Tuesday, August 8, 2017

Lost power for my "computer array", a circuit breaker detected too much current. I guess I had enough computers to be close to the limit here.

In any case, that did as usual a bit of damage.

1. One of my MacBook pros ran out of battery, and when I rebooted, it probably ran out of battery again during fsck (a few times). The laptop is old, its battery is really bad. In any case, I tried to repair the disk a few times, but I was unable to. So re-installation of macOS on this specific laptop. That was probably overdue anyway, there was a lot of junk on this machine
2. My DNS started acting up in a very strange way. For some reason, there was no way to resolve a few specific names, e.g. google.com or redhat.com, though others would resolve fine, e.g. google.fr or apple.com.
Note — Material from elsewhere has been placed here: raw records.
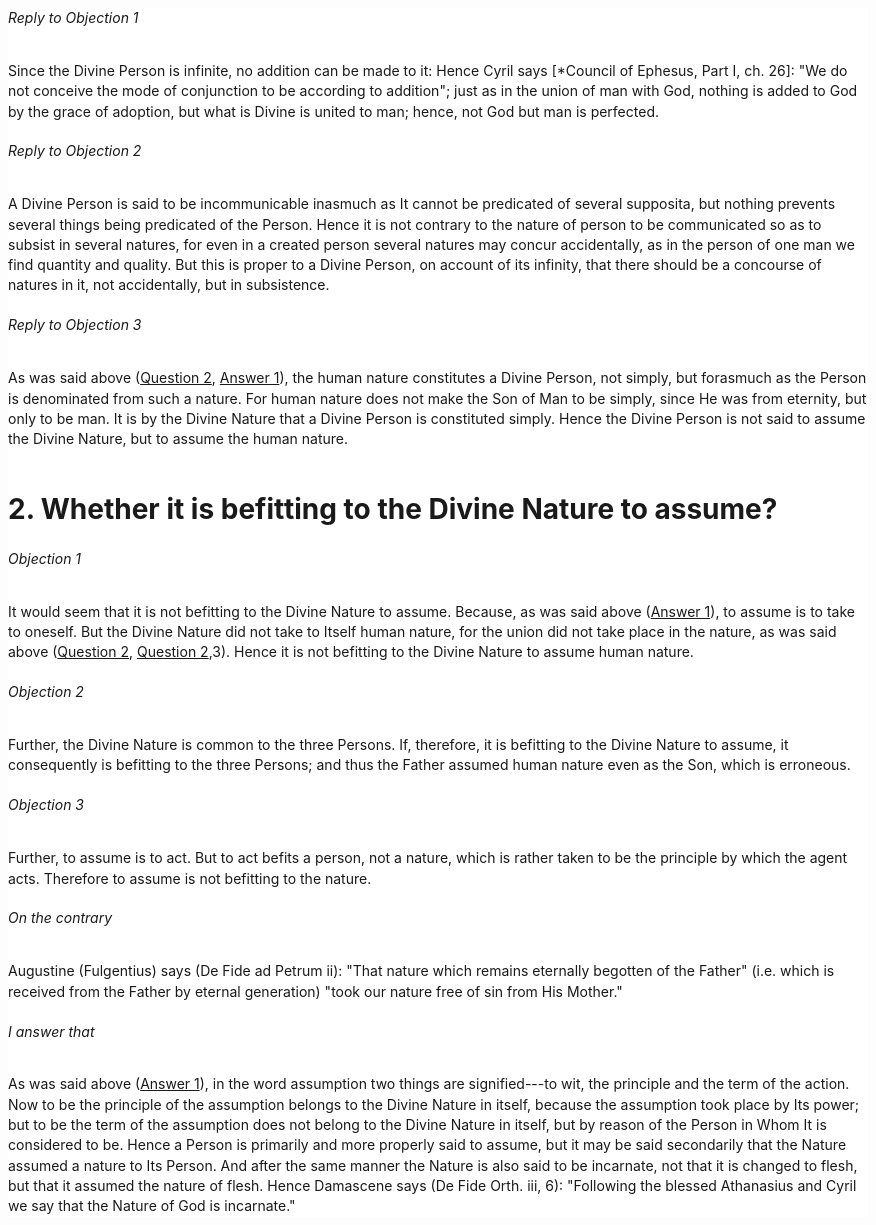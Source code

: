 ###### Reply to Objection 1
Since the Divine Person is infinite, no addition can be made to it: Hence Cyril says \[\*Council of Ephesus, Part I, ch. 26\]: "We do not conceive the mode of conjunction to be according to addition"; just as in the union of man with God, nothing is added to God by the grace of adoption, but what is Divine is united to man; hence, not God but man is perfected.  

###### Reply to Objection 2
A Divine Person is said to be incommunicable inasmuch as It cannot be predicated of several supposita, but nothing prevents several things being predicated of the Person. Hence it is not contrary to the nature of person to be communicated so as to subsist in several natures, for even in a created person several natures may concur accidentally, as in the person of one man we find quantity and quality. But this is proper to a Divine Person, on account of its infinity, that there should be a concourse of natures in it, not accidentally, but in subsistence.  

###### Reply to Objection 3
As was said above ([Question 2](2.%20Mode%20of%20Union%20of%20the%20Word%20Incarnate.md), [Answer 1](2.%20Mode%20of%20Union%20of%20the%20Word%20Incarnate.md#1.%20Whether%20the%20Union%20of%20the%20Incarnate%20Word%20took%20place%20in%20the%20nature?%20)), the human nature constitutes a Divine Person, not simply, but forasmuch as the Person is denominated from such a nature. For human nature does not make the Son of Man to be simply, since He was from eternity, but only to be man. It is by the Divine Nature that a Divine Person is constituted simply. Hence the Divine Person is not said to assume the Divine Nature, but to assume the human nature.  




# 2. Whether it is befitting to the Divine Nature to assume? 

###### Objection 1
It would seem that it is not befitting to the Divine Nature to assume. Because, as was said above ([Answer 1](#1.%20Whether%20it%20is%20befitting%20for%20a%20Divine%20Person%20to%20assume?%20)), to assume is to take to oneself. But the Divine Nature did not take to Itself human nature, for the union did not take place in the nature, as was said above ([Question 2](2.%20Mode%20of%20Union%20of%20the%20Word%20Incarnate.md), [Question 2](2.%20Mode%20of%20Union%20of%20the%20Word%20Incarnate.md),3). Hence it is not befitting to the Divine Nature to assume human nature.  

###### Objection 2
Further, the Divine Nature is common to the three Persons. If, therefore, it is befitting to the Divine Nature to assume, it consequently is befitting to the three Persons; and thus the Father assumed human nature even as the Son, which is erroneous.  

###### Objection 3
Further, to assume is to act. But to act befits a person, not a nature, which is rather taken to be the principle by which the agent acts. Therefore to assume is not befitting to the nature.  

###### On the contrary
Augustine (Fulgentius) says (De Fide ad Petrum ii): "That nature which remains eternally begotten of the Father" (i.e. which is received from the Father by eternal generation) "took our nature free of sin from His Mother."  

###### I answer that
As was said above ([Answer 1](#1.%20Whether%20it%20is%20befitting%20for%20a%20Divine%20Person%20to%20assume?%20)), in the word assumption two things are signified---to wit, the principle and the term of the action. Now to be the principle of the assumption belongs to the Divine Nature in itself, because the assumption took place by Its power; but to be the term of the assumption does not belong to the Divine Nature in itself, but by reason of the Person in Whom It is considered to be. Hence a Person is primarily and more properly said to assume, but it may be said secondarily that the Nature assumed a nature to Its Person. And after the same manner the Nature is also said to be incarnate, not that it is changed to flesh, but that it assumed the nature of flesh. Hence Damascene says (De Fide Orth. iii, 6): "Following the blessed Athanasius and Cyril we say that the Nature of God is incarnate."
No real logic. I spent a bit of time investigating, added logging for bind, and observed tons of messages like this:

     08-Aug-2017 03:10:57.603 lame-servers: info: error (no valid RRSIG) resolving 'nist.gov/DS/IN': 212.27.40.241#53
   08-Aug-2017 03:10:57.637 dnssec: info: validating @0x7251b740: nist.gov DS: verify failed due to bad signature (keyid=21428): RRSIG validity period has not begun
   08-Aug-2017 03:10:57.638 dnssec: info: validating @0x7251b740: nist.gov DS: no valid signature found
   08-Aug-2017 03:10:57.639 lame-servers: info: error (no valid RRSIG) resolving 'nist.gov/DS/IN': 212.27.40.240#53
   08-Aug-2017 03:10:57.669 dnssec: info:   validating @0x73448968: net SOA: verify failed due to bad signature (keyid=57899): RRSIG validity period has not begun
   08-Aug-2017 03:10:57.669 dnssec: info:   validating @0x73448968: net
     SOA: no valid signature found

   Google (.fr) pointed me to this blog explaining how to disable dnssec. Fixed it, though it's hard to understand why it worked before.